ABOUT THIS TASK – Apart from the pictures, every line below is to be set down exactly.

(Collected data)
╭──

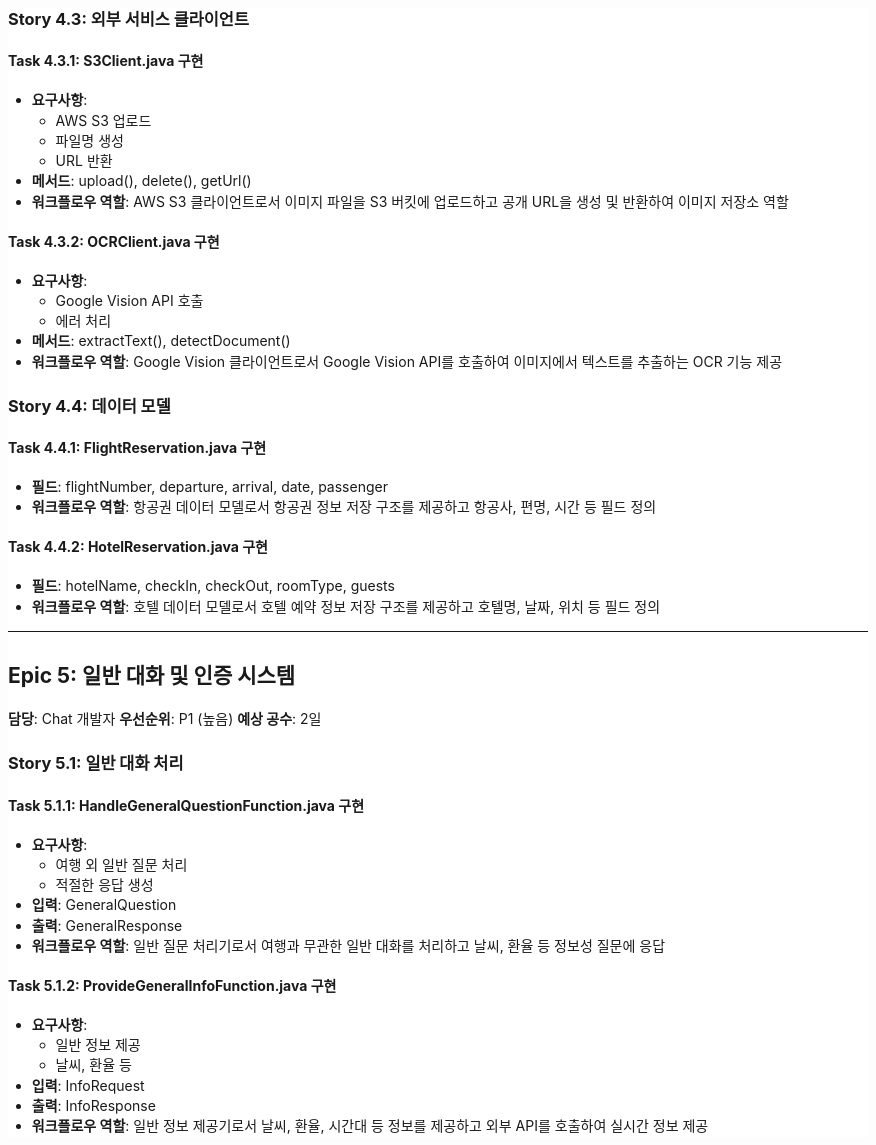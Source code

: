 ### Story 4.3: 외부 서비스 클라이언트

#### Task 4.3.1: S3Client.java 구현
- **요구사항**:
  - AWS S3 업로드
  - 파일명 생성
  - URL 반환
- **메서드**: upload(), delete(), getUrl()
- **워크플로우 역할**: AWS S3 클라이언트로서 이미지 파일을 S3 버킷에 업로드하고 공개 URL을 생성 및 반환하여 이미지 저장소 역할

#### Task 4.3.2: OCRClient.java 구현
- **요구사항**:
  - Google Vision API 호출
  - 에러 처리
- **메서드**: extractText(), detectDocument()
- **워크플로우 역할**: Google Vision 클라이언트로서 Google Vision API를 호출하여 이미지에서 텍스트를 추출하는 OCR 기능 제공

### Story 4.4: 데이터 모델

#### Task 4.4.1: FlightReservation.java 구현
- **필드**: flightNumber, departure, arrival, date, passenger
- **워크플로우 역할**: 항공권 데이터 모델로서 항공권 정보 저장 구조를 제공하고 항공사, 편명, 시간 등 필드 정의

#### Task 4.4.2: HotelReservation.java 구현
- **필드**: hotelName, checkIn, checkOut, roomType, guests
- **워크플로우 역할**: 호텔 데이터 모델로서 호텔 예약 정보 저장 구조를 제공하고 호텔명, 날짜, 위치 등 필드 정의

---

## Epic 5: 일반 대화 및 인증 시스템
**담당**: Chat 개발자
**우선순위**: P1 (높음)
**예상 공수**: 2일

### Story 5.1: 일반 대화 처리

#### Task 5.1.1: HandleGeneralQuestionFunction.java 구현
- **요구사항**:
  - 여행 외 일반 질문 처리
  - 적절한 응답 생성
- **입력**: GeneralQuestion
- **출력**: GeneralResponse
- **워크플로우 역할**: 일반 질문 처리기로서 여행과 무관한 일반 대화를 처리하고 날씨, 환율 등 정보성 질문에 응답

#### Task 5.1.2: ProvideGeneralInfoFunction.java 구현
- **요구사항**:
  - 일반 정보 제공
  - 날씨, 환율 등
- **입력**: InfoRequest
- **출력**: InfoResponse
- **워크플로우 역할**: 일반 정보 제공기로서 날씨, 환율, 시간대 등 정보를 제공하고 외부 API를 호출하여 실시간 정보 제공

╰──

WRITTEN RESPONSE –
Source code

: ### Story 4.3: 외부 서비스 클라이언트

#### Task 4.3.1: S3Client.java 구현
- **요구사항**:
  - AWS S3 업로드
  - 파일명 생성
  - URL 반환
- **메서드**: upload(), delete(), getUrl()
- **워크플로우 역할**: AWS S3 클라이언트로서 이미지 파일을 S3 버킷에 업로드하고 공개 URL을 생성 및 반환하여 이미지 저장소 역할

#### Task 4.3.2: OCRClient.java 구현
- **요구사항**:
  - Google Vision API 호출
  - 에러 처리
- **메서드**: extractText(), detectDocument()
- **워크플로우 역할**: Google Vision 클라이언트로서 Google Vision API를 호출하여 이미지에서 텍스트를 추출하는 OCR 기능 제공

### Story 4.4: 데이터 모델

#### Task 4.4.1: FlightReservation.java 구현
- **필드**: flightNumber, departure, arrival, date, passenger
- **워크플로우 역할**: 항공권 데이터 모델로서 항공권 정보 저장 구조를 제공하고 항공사, 편명, 시간 등 필드 정의

#### Task 4.4.2: HotelReservation.java 구현
- **필드**: hotelName, checkIn, checkOut, roomType, guests
- **워크플로우 역할**: 호텔 데이터 모델로서 호텔 예약 정보 저장 구조를 제공하고 호텔명, 날짜, 위치 등 필드 정의

---

## Epic 5: 일반 대화 및 인증 시스템
**담당**: Chat 개발자
**우선순위**: P1 (높음)
**예상 공수**: 2일

### Story 5.1: 일반 대화 처리

#### Task 5.1.1: HandleGeneralQuestionFunction.java 구현
- **요구사항**:
  - 여행 외 일반 질문 처리
  - 적절한 응답 생성
- **입력**: GeneralQuestion
- **출력**: GeneralResponse
- **워크플로우 역할**: 일반 질문 처리기로서 여행과 무관한 일반 대화를 처리하고 날씨, 환율 등 정보성 질문에 응답

#### Task 5.1.2: ProvideGeneralInfoFunction.java 구현
- **요구사항**:
  - 일반 정보 제공
  - 날씨, 환율 등
- **입력**: InfoRequest
- **출력**: InfoResponse
- **워크플로우 역할**: 일반 정보 제공기로서 날씨, 환율, 시간대 등 정보를 제공하고 외부 API를 호출하여 실시간 정보 제공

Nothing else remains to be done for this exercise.